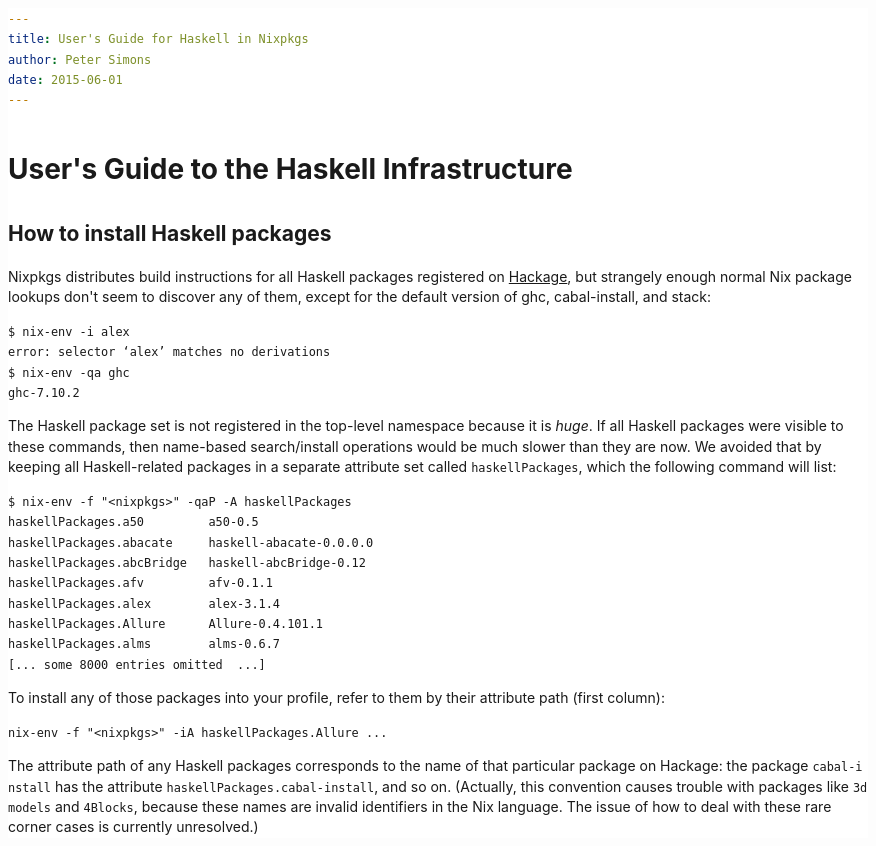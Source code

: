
 ```yaml
---
title: User's Guide for Haskell in Nixpkgs
author: Peter Simons
date: 2015-06-01
---
```

# User's Guide to the Haskell Infrastructure


## How to install Haskell packages

Nixpkgs distributes build instructions for all Haskell packages registered on
[Hackage](http://hackage.haskell.org/), but strangely enough normal Nix package
lookups don't seem to discover any of them, except for the default version of ghc, cabal-install, and stack:
```
$ nix-env -i alex
error: selector ‘alex’ matches no derivations
$ nix-env -qa ghc
ghc-7.10.2
```

The Haskell package set is not registered in the top-level namespace because it
is *huge*. If all Haskell packages were visible to these commands, then
name-based search/install operations would be much slower than they are now. We
avoided that by keeping all Haskell-related packages in a separate attribute
set called `haskellPackages`, which the following command will list:
```
$ nix-env -f "<nixpkgs>" -qaP -A haskellPackages
haskellPackages.a50         a50-0.5
haskellPackages.abacate     haskell-abacate-0.0.0.0
haskellPackages.abcBridge   haskell-abcBridge-0.12
haskellPackages.afv         afv-0.1.1
haskellPackages.alex        alex-3.1.4
haskellPackages.Allure      Allure-0.4.101.1
haskellPackages.alms        alms-0.6.7
[... some 8000 entries omitted  ...]
```

To install any of those packages into your profile, refer to them by their
attribute path (first column):
```shell
nix-env -f "<nixpkgs>" -iA haskellPackages.Allure ...
```

The attribute path of any Haskell packages corresponds to the name of that
particular package on Hackage: the package `cabal-install` has the attribute
`haskellPackages.cabal-install`, and so on. (Actually, this convention causes
trouble with packages like `3dmodels` and `4Blocks`, because these names are
invalid identifiers in the Nix language. The issue of how to deal with these
rare corner cases is currently unresolved.)


[stack-nix-doc]: http://docs.haskellstack.org/en/stable/nix_integration.html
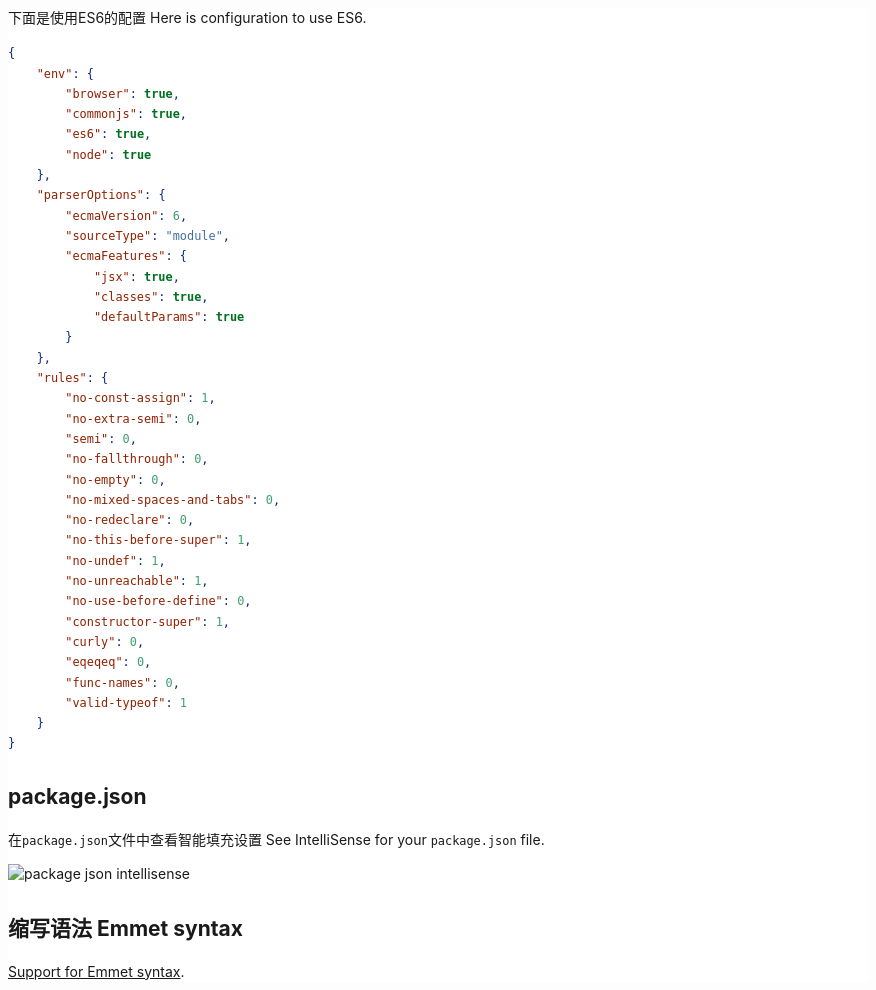 下面是使用ES6的配置
Here is configuration to use ES6.

```json
{
    "env": {
        "browser": true,
        "commonjs": true,
        "es6": true,
        "node": true
    },
    "parserOptions": {
        "ecmaVersion": 6,
        "sourceType": "module",
        "ecmaFeatures": {
            "jsx": true,
            "classes": true,
            "defaultParams": true
        }
    },
    "rules": {
        "no-const-assign": 1,
        "no-extra-semi": 0,
        "semi": 0,
        "no-fallthrough": 0,
        "no-empty": 0,
        "no-mixed-spaces-and-tabs": 0,
        "no-redeclare": 0,
        "no-this-before-super": 1,
        "no-undef": 1,
        "no-unreachable": 1,
        "no-use-before-define": 0,
        "constructor-super": 1,
        "curly": 0,
        "eqeqeq": 0,
        "func-names": 0,
        "valid-typeof": 1
    }
}
```

## package.json

在`package.json`文件中查看智能填充设置
See IntelliSense for your `package.json` file.

![package json intellisense](/media/package_json_intellisense.gif)

## 缩写语法 Emmet syntax

[Support for Emmet syntax](https://code.visualstudio.com/docs/languages/html#_emmet-snippets).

────────────────────────────────────────

▸ Exercise
Looking at the records above, which lines contain "Emmet"? Copy those lines.

▸ Output
## 缩写语法 Emmet syntax
[Support for Emmet syntax](https://code.visualstudio.com/docs/languages/html#_emmet-snippets).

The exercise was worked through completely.